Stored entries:

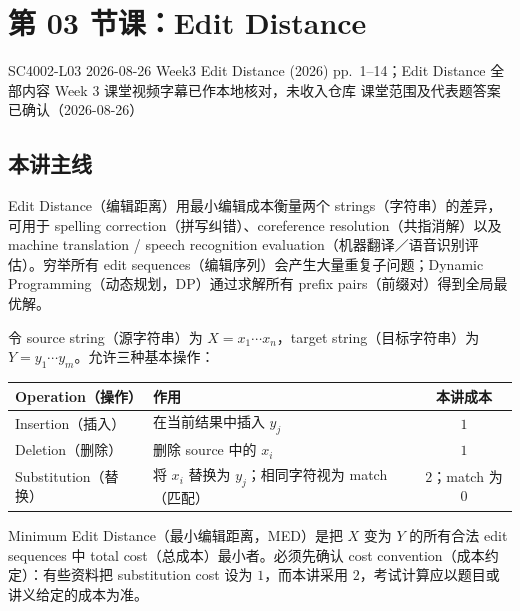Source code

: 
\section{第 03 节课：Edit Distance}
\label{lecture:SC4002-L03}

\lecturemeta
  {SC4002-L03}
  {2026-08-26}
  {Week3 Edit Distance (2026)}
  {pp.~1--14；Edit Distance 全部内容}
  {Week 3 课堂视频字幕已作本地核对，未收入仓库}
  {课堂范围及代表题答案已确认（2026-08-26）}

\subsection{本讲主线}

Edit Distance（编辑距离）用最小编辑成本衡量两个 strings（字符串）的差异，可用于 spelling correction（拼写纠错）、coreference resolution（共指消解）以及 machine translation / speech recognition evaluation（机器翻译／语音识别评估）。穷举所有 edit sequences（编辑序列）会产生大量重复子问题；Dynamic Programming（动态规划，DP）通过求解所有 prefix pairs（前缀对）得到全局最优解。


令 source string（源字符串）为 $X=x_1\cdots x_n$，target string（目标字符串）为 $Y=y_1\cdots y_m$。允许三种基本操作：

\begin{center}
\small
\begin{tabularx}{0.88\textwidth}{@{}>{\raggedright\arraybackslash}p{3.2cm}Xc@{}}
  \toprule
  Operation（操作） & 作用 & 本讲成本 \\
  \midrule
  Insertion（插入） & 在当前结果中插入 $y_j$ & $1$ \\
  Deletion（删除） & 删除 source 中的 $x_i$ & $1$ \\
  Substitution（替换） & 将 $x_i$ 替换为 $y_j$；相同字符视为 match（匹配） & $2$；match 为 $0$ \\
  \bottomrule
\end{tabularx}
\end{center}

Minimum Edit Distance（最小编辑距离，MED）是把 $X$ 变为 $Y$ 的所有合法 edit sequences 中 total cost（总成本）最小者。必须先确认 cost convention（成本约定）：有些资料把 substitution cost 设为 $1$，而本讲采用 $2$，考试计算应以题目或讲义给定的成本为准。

**What you are asked to do**
The answer must consist of every line from the entries above that contains the string "sequences".

**Solution below**
Edit Distance（编辑距离）用最小编辑成本衡量两个 strings（字符串）的差异，可用于 spelling correction（拼写纠错）、coreference resolution（共指消解）以及 machine translation / speech recognition evaluation（机器翻译／语音识别评估）。穷举所有 edit sequences（编辑序列）会产生大量重复子问题；Dynamic Programming（动态规划，DP）通过求解所有 prefix pairs（前缀对）得到全局最优解。
Minimum Edit Distance（最小编辑距离，MED）是把 $X$ 变为 $Y$ 的所有合法 edit sequences 中 total cost（总成本）最小者。必须先确认 cost convention（成本约定）：有些资料把 substitution cost 设为 $1$，而本讲采用 $2$，考试计算应以题目或讲义给定的成本为准。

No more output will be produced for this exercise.